The agency urged a Manhattan federal court Friday to deny summary judgment to a coalition of 14 environmental justice, public health and public interest organizations led by the Natural Resources Defense Council. The EPA told the court the suit wrongfully alleges a new policy will encourage noncompliance when in fact violations would happen with or without the policy and being more lenient with companies in unprecedented times is well within its discretion.

The EPA told the court it should grant summary judgment in its favor instead, arguing the advocates lack standing because their argument rests on the belief that not only will previously law-abiding entities "suddenly turn scofflaw in response to the policy" but that unlawful actions would affect the groups' members specifically. Such speculation cannot support their claims, the agency argued.

The advocates sued the EPA on April 16, alleging its policy shift in March would put people who live near industrial facilities at risk by both reducing the amount of information available to the public and potentially increasing the amount of pollution. The advocates take issue with part of the policy that allows the companies to keep track of the lapses internally and only tell the EPA later on if it asks, according to the advocates, which say they are worried the public will be left in the dark.

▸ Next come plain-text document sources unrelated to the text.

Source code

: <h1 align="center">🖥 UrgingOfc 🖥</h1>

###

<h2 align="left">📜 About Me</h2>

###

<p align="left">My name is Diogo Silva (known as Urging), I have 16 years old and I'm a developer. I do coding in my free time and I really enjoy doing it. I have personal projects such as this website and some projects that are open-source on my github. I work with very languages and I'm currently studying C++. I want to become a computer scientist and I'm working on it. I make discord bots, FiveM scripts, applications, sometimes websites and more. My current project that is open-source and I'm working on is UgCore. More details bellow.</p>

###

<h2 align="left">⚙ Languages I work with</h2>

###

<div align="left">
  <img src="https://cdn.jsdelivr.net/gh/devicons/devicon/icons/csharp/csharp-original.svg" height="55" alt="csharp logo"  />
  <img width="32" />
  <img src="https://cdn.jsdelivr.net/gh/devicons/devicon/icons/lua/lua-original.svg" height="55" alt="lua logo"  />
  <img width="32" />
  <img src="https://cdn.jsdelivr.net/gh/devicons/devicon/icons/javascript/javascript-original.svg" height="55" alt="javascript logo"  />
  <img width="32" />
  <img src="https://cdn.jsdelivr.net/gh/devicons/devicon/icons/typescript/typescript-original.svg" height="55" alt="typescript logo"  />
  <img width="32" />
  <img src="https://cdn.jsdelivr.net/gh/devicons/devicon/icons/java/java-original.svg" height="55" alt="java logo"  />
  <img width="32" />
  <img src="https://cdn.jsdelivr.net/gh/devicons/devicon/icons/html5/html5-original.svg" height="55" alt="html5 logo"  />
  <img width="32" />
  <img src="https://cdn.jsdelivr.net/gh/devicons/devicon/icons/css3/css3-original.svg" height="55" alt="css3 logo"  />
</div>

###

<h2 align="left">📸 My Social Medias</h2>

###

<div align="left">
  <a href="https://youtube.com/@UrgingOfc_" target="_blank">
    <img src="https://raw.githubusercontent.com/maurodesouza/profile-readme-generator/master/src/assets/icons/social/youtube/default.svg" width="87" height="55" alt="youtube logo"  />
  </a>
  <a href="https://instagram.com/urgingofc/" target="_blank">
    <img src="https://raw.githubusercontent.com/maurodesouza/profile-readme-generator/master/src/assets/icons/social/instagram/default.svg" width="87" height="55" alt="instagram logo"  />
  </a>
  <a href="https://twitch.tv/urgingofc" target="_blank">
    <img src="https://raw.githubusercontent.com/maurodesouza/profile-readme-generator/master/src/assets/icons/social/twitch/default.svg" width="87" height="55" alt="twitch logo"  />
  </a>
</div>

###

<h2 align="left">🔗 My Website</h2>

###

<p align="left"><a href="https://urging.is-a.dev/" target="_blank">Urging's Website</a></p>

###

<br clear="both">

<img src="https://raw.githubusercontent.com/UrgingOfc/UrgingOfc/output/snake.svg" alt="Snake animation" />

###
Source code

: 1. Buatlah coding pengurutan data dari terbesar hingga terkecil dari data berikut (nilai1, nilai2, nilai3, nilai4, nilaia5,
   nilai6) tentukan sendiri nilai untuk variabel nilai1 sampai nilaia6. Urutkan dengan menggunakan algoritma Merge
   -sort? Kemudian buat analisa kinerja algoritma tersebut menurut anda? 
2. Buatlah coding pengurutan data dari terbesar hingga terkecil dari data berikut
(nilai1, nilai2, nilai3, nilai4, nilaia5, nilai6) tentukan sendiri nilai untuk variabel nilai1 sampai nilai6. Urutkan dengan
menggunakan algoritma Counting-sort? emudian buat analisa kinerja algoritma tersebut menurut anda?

The advocates sought to have the EPA issue an interim final rule that would require any company that stops reporting pollution numbers to tell the EPA in a public notice in order to keep people informed. The advocates say the agency ignored their petition, in violation of the Administrative Procedure Act, which requires a timely response to any potential rules presented.

The EPA told the court Friday the advocates have an unrealistic idea of what constitutes timely, saying "the rule of reason does not trigger an obligation to impose a novel reporting requirement at the drop of a hat."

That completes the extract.